An Oil with Roots
Dennis Lurgio's search for family yields olive oil from ancient Italian trees
An oil with roots
Wednesday, April 26, 2006
BY GAIL CIAMPA
The Providence Journal
Journal Food Editor
Dennis Lurgio expresses a deep sentimentality for olive oil. He very nearly chokes up when he talks about it.
He wasn't always so moved by the subject.
But he is now, since research into his genealogy took him on a journey to Oliveto Citra, a town in the province of Salerno in the Campania region of southern Italy.
This is where his grandfather Vincenzo grew up before coming to America and raising a family on Federal Hill in Providence. Dennis' grandfather never talked much about Italy or relatives there. But Dennis felt a need to learn if there were other Lurgios living in Italy.
He set out on a quest to find them.
Find them he did. Though he never knew all the many Lurgios who walked the cobblestone streets of Oliveto Citra, he feels as though he can share something with them. It's the olive oil made in the town. With every taste of the olive oil, he feels a kinship with family.
The olive trees whose bounty fills the bottles for Dell'Orto extra virgin olive oil are 150 years old.
"I just can't believe that these trees gave my ancestors their olive oil so long ago," he said. "And I can have the same oil today."
"As you get older, food becomes more important," he said. "It has ties to family and everything that is important."
His longing for roots and history had an interesting result. He became the first to import the oil of Oliveto Citra to Rhode Island, and he says, the U.S.
The olive oil, which has a taste characteristic of artichoke and its green leaves, is a winner. At last year's Los Angeles County Fair, Dell'Orto won the silver medal in the International Italian D.O.P. category for extra virgin olive oil.
Lurgio formerly owned Office Emporium, a family business in Narragansett. He sold it in 2005 to a franchisee for the UPS Store. That move, more than anything, gave him the time to pursue his search for his roots.
Previous searches for Lurgios, using Italian phone books, had turned up nothing. But those phone books, in Rome and Naples, didn't cover the small town he now knows as his grandfather's birthplace. And when he used the Internet, he found many Lurgios popping up in Oliveto Citra.
He started calling numbers. The first two calls connected to people who were nice but "didn't know what I was talking about."
On his third call, he found Teresa Lurgio, 30. Though she wasn't comfortable talking on the phone, they began to correspond. Eventually, her family, including her Nonna Teresa and her father, Giuseppe, invited him to visit.
They picked him up at the airport in Naples with a sign that said simply, "LURGIO."
"I felt overwhelmed at the connection," he recalled.
They took him to a local church, St. Maria Della Misericordia, which was built in 1775 and where Teresa sang in the choir. Because of her connection to the church, the pastor allowed Lurgio to examine records in the vault. He found birth and baptism records, including those of his grandfather.

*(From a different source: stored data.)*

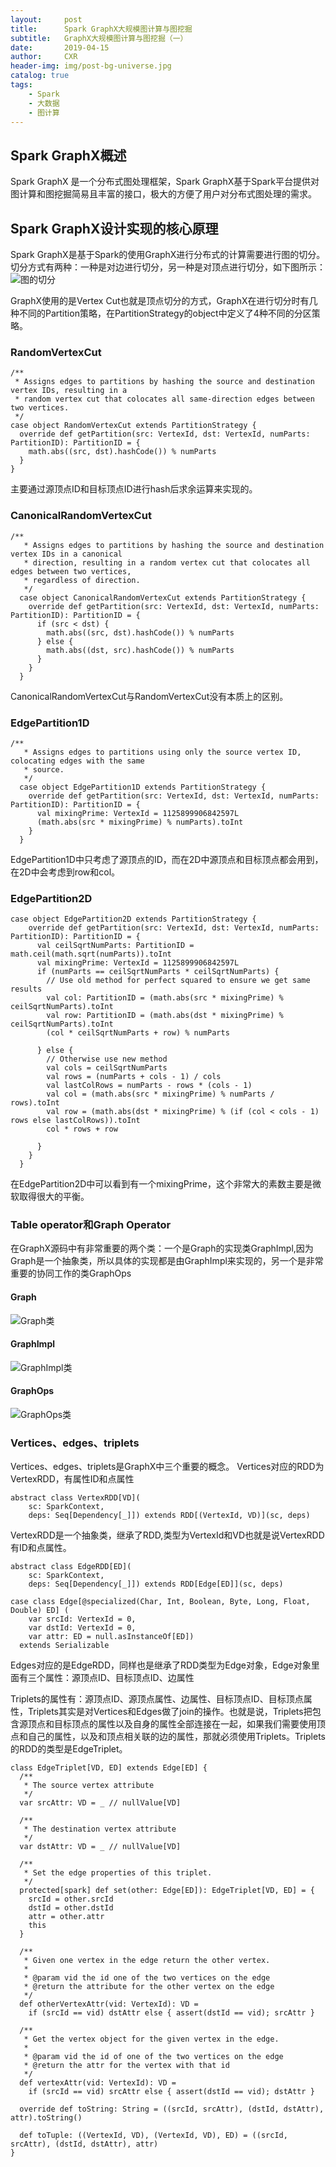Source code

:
 ```yaml
---
layout:     post
title:      Spark GraphX大规模图计算与图挖掘
subtitle:   GraphX大规模图计算与图挖掘（一）
date:       2019-04-15
author:     CXR
header-img: img/post-bg-universe.jpg
catalog: true
tags:
    - Spark
    - 大数据
    - 图计算
---
```

## Spark GraphX概述
Spark GraphX 是一个分布式图处理框架，Spark GraphX基于Spark平台提供对图计算和图挖掘简易且丰富的接口，极大的方便了用户对分布式图处理的需求。

## Spark GraphX设计实现的核心原理

Spark GraphX是基于Spark的使用GraphX进行分布式的计算需要进行图的切分。切分方式有两种：一种是对边进行切分，另一种是对顶点进行切分，如下图所示：
![图的切分](/pic/GraphX_edgecun_bertexcut.png "图的切分")

GraphX使用的是Vertex Cut也就是顶点切分的方式，GraphX在进行切分时有几种不同的Partition策略，在PartitionStrategy的object中定义了4种不同的分区策略。

### RandomVertexCut
```
/**
 * Assigns edges to partitions by hashing the source and destination vertex IDs, resulting in a
 * random vertex cut that colocates all same-direction edges between two vertices.
 */
case object RandomVertexCut extends PartitionStrategy {
  override def getPartition(src: VertexId, dst: VertexId, numParts: PartitionID): PartitionID = {
    math.abs((src, dst).hashCode()) % numParts
  }
}
```

主要通过源顶点ID和目标顶点ID进行hash后求余运算来实现的。
### CanonicalRandomVertexCut

```
/**
   * Assigns edges to partitions by hashing the source and destination vertex IDs in a canonical
   * direction, resulting in a random vertex cut that colocates all edges between two vertices,
   * regardless of direction.
   */
  case object CanonicalRandomVertexCut extends PartitionStrategy {
    override def getPartition(src: VertexId, dst: VertexId, numParts: PartitionID): PartitionID = {
      if (src < dst) {
        math.abs((src, dst).hashCode()) % numParts
      } else {
        math.abs((dst, src).hashCode()) % numParts
      }
    }
  }
```
CanonicalRandomVertexCut与RandomVertexCut没有本质上的区别。

### EdgePartition1D
```
/**
   * Assigns edges to partitions using only the source vertex ID, colocating edges with the same
   * source.
   */
  case object EdgePartition1D extends PartitionStrategy {
    override def getPartition(src: VertexId, dst: VertexId, numParts: PartitionID): PartitionID = {
      val mixingPrime: VertexId = 1125899906842597L
      (math.abs(src * mixingPrime) % numParts).toInt
    }
  }
```
EdgePartition1D中只考虑了源顶点的ID，而在2D中源顶点和目标顶点都会用到，在2D中会考虑到row和col。

### EdgePartition2D

```
case object EdgePartition2D extends PartitionStrategy {
    override def getPartition(src: VertexId, dst: VertexId, numParts: PartitionID): PartitionID = {
      val ceilSqrtNumParts: PartitionID = math.ceil(math.sqrt(numParts)).toInt
      val mixingPrime: VertexId = 1125899906842597L
      if (numParts == ceilSqrtNumParts * ceilSqrtNumParts) {
        // Use old method for perfect squared to ensure we get same results
        val col: PartitionID = (math.abs(src * mixingPrime) % ceilSqrtNumParts).toInt
        val row: PartitionID = (math.abs(dst * mixingPrime) % ceilSqrtNumParts).toInt
        (col * ceilSqrtNumParts + row) % numParts

      } else {
        // Otherwise use new method
        val cols = ceilSqrtNumParts
        val rows = (numParts + cols - 1) / cols
        val lastColRows = numParts - rows * (cols - 1)
        val col = (math.abs(src * mixingPrime) % numParts / rows).toInt
        val row = (math.abs(dst * mixingPrime) % (if (col < cols - 1) rows else lastColRows)).toInt
        col * rows + row

      }
    }
  }
```
在EdgePartition2D中可以看到有一个mixingPrime，这个非常大的素数主要是微软取得很大的平衡。


### Table operator和Graph Operator

在GraphX源码中有非常重要的两个类：一个是Graph的实现类GraphImpl,因为Graph是一个抽象类，所以具体的实现都是由GraphImpl来实现的，另一个是非常重要的协同工作的类GraphOps

#### Graph
![Graph类](/pic/Graph.png "Graph类")

#### GraphImpl
![GraphImpl类](/pic/GraphImpl.png "GraphImpl类")

#### GraphOps
![GraphOps类](/pic/GraphOps.png "GraphOps类")

### Vertices、edges、triplets
Vertices、edges、triplets是GraphX中三个重要的概念。
Vertices对应的RDD为VertexRDD，有属性ID和点属性
```
abstract class VertexRDD[VD](
    sc: SparkContext,
    deps: Seq[Dependency[_]]) extends RDD[(VertexId, VD)](sc, deps)
```
VertexRDD是一个抽象类，继承了RDD,类型为VertexId和VD也就是说VertexRDD有ID和点属性。
```
abstract class EdgeRDD[ED](
    sc: SparkContext,
    deps: Seq[Dependency[_]]) extends RDD[Edge[ED]](sc, deps)
```

```
case class Edge[@specialized(Char, Int, Boolean, Byte, Long, Float, Double) ED] (
    var srcId: VertexId = 0,
    var dstId: VertexId = 0,
    var attr: ED = null.asInstanceOf[ED])
  extends Serializable
```
Edges对应的是EdgeRDD，同样也是继承了RDD类型为Edge对象，Edge对象里面有三个属性：源顶点ID、目标顶点ID、边属性

Triplets的属性有：源顶点ID、源顶点属性、边属性、目标顶点ID、目标顶点属性，Triplets其实是对Vertices和Edges做了join的操作。也就是说，Triplets把包含源顶点和目标顶点的属性以及自身的属性全部连接在一起，如果我们需要使用顶点和自己的属性，以及和顶点相关联的边的属性，那就必须使用Triplets。Triplets的RDD的类型是EdgeTriplet。
```
class EdgeTriplet[VD, ED] extends Edge[ED] {
  /**
   * The source vertex attribute
   */
  var srcAttr: VD = _ // nullValue[VD]

  /**
   * The destination vertex attribute
   */
  var dstAttr: VD = _ // nullValue[VD]

  /**
   * Set the edge properties of this triplet.
   */
  protected[spark] def set(other: Edge[ED]): EdgeTriplet[VD, ED] = {
    srcId = other.srcId
    dstId = other.dstId
    attr = other.attr
    this
  }

  /**
   * Given one vertex in the edge return the other vertex.
   *
   * @param vid the id one of the two vertices on the edge
   * @return the attribute for the other vertex on the edge
   */
  def otherVertexAttr(vid: VertexId): VD =
    if (srcId == vid) dstAttr else { assert(dstId == vid); srcAttr }

  /**
   * Get the vertex object for the given vertex in the edge.
   *
   * @param vid the id of one of the two vertices on the edge
   * @return the attr for the vertex with that id
   */
  def vertexAttr(vid: VertexId): VD =
    if (srcId == vid) srcAttr else { assert(dstId == vid); dstAttr }

  override def toString: String = ((srcId, srcAttr), (dstId, dstAttr), attr).toString()

  def toTuple: ((VertexId, VD), (VertexId, VD), ED) = ((srcId, srcAttr), (dstId, dstAttr), attr)
}
```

"They were all in the original handwriting," he said.
He learned that his grandfather had two sisters, one of whom had seven children. He met some of those cousins on the trip.
He also learned that Teresa and her family were distant cousins and could date their connection back five generations. And he learned to love her Nonna's cooking.

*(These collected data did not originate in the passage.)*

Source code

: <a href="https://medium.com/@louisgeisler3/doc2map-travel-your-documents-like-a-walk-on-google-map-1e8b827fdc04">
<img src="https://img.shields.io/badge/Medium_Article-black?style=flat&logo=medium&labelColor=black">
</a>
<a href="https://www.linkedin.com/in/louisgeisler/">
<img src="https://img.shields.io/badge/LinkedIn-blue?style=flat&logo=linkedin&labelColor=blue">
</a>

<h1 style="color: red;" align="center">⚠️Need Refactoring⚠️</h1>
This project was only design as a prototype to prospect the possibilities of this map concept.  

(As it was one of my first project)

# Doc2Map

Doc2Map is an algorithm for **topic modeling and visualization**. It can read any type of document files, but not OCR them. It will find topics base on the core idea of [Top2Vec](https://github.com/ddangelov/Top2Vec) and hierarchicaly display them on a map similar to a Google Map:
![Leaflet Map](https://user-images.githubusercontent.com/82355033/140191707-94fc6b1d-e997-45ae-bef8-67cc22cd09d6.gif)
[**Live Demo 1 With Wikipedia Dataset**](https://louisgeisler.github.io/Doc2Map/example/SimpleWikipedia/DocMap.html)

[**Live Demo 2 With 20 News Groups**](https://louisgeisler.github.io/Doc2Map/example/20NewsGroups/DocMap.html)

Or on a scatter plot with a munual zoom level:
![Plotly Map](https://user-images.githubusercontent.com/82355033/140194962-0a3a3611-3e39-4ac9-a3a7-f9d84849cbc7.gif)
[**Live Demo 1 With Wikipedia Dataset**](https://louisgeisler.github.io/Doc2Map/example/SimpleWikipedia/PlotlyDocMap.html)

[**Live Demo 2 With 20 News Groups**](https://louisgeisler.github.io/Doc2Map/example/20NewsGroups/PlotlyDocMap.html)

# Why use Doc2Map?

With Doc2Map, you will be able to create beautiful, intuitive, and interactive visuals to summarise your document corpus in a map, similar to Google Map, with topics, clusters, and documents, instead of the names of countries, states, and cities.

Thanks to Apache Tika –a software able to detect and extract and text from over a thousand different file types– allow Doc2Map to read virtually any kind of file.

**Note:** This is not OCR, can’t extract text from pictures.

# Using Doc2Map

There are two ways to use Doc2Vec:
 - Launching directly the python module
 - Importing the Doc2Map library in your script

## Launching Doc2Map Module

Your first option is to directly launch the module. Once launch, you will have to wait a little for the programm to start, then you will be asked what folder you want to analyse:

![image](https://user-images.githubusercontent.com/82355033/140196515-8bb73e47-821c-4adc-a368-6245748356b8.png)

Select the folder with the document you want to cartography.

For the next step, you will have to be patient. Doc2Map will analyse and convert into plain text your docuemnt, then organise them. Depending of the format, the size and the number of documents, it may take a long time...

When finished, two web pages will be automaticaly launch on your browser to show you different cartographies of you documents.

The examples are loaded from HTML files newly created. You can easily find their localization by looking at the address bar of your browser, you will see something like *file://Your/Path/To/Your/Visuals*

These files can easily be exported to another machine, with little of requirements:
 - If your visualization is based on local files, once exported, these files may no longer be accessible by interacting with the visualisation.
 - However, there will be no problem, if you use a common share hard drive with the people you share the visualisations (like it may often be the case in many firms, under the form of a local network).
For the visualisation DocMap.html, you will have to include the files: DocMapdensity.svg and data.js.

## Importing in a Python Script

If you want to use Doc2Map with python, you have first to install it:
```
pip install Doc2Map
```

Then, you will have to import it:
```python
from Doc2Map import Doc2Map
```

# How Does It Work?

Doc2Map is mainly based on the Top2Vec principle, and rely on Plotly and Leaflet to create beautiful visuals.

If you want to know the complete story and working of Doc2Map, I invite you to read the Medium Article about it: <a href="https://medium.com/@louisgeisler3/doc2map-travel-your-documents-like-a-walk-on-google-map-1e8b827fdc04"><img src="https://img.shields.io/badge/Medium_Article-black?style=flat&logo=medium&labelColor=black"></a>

"I wanted to bring something back to give as a gift of my trip," he said.
That's when he learned about the Dell'Orto olive groves with their 2,000 trees and production that dated back to the 1850s.
At first Lurgio ordered the bottles from olive oil makers Eliana and Polidoro Dell'Orto to give as Christmas gifts. Then he had the idea to expand it into a business venture.

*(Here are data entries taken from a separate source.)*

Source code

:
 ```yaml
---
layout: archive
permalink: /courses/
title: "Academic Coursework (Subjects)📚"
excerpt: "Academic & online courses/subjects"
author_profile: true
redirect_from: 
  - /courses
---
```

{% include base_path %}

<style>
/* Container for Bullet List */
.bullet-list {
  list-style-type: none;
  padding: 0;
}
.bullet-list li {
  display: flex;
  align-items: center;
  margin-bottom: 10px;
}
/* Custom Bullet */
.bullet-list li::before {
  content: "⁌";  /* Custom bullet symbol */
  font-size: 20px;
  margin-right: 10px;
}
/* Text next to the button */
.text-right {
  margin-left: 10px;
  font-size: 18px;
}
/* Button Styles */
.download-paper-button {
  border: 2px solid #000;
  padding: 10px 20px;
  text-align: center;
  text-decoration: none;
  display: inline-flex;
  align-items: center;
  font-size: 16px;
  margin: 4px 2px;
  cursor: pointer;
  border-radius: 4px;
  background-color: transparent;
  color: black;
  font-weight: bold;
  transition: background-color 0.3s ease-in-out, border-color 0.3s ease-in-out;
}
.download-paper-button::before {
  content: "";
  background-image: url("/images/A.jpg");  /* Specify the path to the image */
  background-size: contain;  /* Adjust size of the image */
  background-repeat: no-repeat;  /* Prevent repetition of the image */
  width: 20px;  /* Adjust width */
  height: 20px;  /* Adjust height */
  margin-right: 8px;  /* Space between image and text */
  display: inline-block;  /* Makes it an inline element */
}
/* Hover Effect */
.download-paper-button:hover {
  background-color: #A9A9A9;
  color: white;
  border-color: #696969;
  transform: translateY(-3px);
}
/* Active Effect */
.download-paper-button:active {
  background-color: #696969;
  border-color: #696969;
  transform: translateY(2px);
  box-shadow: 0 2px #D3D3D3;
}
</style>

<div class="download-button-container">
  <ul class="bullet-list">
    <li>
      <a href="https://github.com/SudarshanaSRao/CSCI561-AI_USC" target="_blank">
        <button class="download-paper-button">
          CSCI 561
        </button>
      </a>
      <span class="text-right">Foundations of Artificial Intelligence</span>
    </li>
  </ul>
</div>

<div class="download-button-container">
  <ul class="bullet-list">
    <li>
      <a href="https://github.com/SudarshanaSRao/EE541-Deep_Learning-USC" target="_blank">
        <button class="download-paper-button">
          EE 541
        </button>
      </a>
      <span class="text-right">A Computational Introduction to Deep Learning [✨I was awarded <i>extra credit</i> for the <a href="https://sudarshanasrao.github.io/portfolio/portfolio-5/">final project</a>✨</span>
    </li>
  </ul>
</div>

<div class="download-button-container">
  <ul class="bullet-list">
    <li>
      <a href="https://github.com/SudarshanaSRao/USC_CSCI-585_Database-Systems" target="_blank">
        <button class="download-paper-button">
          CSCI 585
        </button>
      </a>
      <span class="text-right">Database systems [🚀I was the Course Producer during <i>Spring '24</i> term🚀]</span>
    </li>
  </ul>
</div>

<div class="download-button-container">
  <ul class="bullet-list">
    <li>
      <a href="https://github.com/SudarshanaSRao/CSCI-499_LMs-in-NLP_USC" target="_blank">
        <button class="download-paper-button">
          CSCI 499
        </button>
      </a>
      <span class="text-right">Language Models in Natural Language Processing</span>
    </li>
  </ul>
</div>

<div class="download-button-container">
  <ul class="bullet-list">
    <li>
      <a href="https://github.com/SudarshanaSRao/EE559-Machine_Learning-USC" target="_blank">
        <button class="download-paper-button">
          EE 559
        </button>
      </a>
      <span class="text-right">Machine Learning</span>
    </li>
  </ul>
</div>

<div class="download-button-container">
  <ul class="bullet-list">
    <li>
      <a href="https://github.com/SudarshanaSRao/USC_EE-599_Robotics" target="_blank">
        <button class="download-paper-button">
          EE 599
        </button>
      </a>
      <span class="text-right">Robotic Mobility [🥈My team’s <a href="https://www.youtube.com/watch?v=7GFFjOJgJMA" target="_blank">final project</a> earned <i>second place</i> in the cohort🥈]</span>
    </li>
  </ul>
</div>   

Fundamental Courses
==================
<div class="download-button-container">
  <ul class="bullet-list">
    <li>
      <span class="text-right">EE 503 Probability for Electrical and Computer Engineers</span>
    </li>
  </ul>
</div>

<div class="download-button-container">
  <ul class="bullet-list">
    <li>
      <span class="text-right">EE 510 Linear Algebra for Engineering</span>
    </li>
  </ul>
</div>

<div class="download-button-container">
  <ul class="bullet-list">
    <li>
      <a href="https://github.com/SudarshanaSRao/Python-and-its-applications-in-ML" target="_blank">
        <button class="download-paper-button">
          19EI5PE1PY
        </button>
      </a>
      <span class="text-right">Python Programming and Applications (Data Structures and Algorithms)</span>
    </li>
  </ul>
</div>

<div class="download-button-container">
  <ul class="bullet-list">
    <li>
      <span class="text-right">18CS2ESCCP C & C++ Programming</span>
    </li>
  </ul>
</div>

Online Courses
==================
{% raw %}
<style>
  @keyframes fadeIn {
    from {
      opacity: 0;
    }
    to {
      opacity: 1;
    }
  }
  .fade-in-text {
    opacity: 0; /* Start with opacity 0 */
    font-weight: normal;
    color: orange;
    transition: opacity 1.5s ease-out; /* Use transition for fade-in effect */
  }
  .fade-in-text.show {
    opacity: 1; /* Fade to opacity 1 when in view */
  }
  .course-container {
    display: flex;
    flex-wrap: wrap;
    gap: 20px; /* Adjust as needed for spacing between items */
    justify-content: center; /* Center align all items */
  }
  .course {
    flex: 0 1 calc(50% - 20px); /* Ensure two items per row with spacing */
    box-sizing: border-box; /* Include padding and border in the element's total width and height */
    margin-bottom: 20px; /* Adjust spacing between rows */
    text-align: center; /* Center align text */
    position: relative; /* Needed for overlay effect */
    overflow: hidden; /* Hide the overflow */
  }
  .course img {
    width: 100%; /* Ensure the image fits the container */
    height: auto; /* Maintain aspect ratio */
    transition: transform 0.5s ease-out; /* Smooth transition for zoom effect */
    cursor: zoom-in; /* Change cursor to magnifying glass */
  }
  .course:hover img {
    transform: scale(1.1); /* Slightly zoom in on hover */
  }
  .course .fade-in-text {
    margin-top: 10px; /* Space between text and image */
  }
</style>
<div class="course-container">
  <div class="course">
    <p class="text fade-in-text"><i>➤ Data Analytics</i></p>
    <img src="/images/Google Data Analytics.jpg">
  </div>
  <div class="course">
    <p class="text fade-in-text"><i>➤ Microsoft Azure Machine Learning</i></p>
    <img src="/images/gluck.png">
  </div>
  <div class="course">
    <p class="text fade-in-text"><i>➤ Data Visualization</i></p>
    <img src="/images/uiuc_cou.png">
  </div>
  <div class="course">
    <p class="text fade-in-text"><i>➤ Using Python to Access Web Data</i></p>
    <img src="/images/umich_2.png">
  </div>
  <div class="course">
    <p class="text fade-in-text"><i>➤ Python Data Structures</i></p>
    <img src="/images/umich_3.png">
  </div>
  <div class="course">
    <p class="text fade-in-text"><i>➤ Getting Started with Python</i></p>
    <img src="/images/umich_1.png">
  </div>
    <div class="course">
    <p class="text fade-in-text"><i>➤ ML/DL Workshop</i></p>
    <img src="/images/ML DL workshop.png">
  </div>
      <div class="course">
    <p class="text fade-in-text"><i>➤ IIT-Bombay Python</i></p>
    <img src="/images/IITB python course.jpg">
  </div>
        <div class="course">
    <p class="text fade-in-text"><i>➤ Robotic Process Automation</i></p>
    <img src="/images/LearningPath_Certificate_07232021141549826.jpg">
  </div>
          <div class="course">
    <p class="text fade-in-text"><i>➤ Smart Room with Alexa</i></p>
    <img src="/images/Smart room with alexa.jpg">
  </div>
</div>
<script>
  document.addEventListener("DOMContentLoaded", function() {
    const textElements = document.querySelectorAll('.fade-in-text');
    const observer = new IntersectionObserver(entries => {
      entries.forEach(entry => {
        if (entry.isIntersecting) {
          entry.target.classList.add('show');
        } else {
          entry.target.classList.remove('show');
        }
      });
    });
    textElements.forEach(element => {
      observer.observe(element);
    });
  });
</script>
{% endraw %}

Lurgio sells the oil at Eastside Marketplace in Providence, Belmont Market in Wakefield and Roch's in Narragansett, as well as on a Web site and eBay. He plans to import beyond the extra virgin olive oil to flavored oils of pepper and lemon.
In the past few weeks, he sold 40 bottles of the extra virgin olive oil, at $24.99, after two demonstrations at Belmont Market. He sold another 12 after one demonstration at Eastside Marketplace.
It's hard to know whether the buyers were sold simply on the olive oil or instead wanted to share Lurgio's dream of connecting with those who came before them.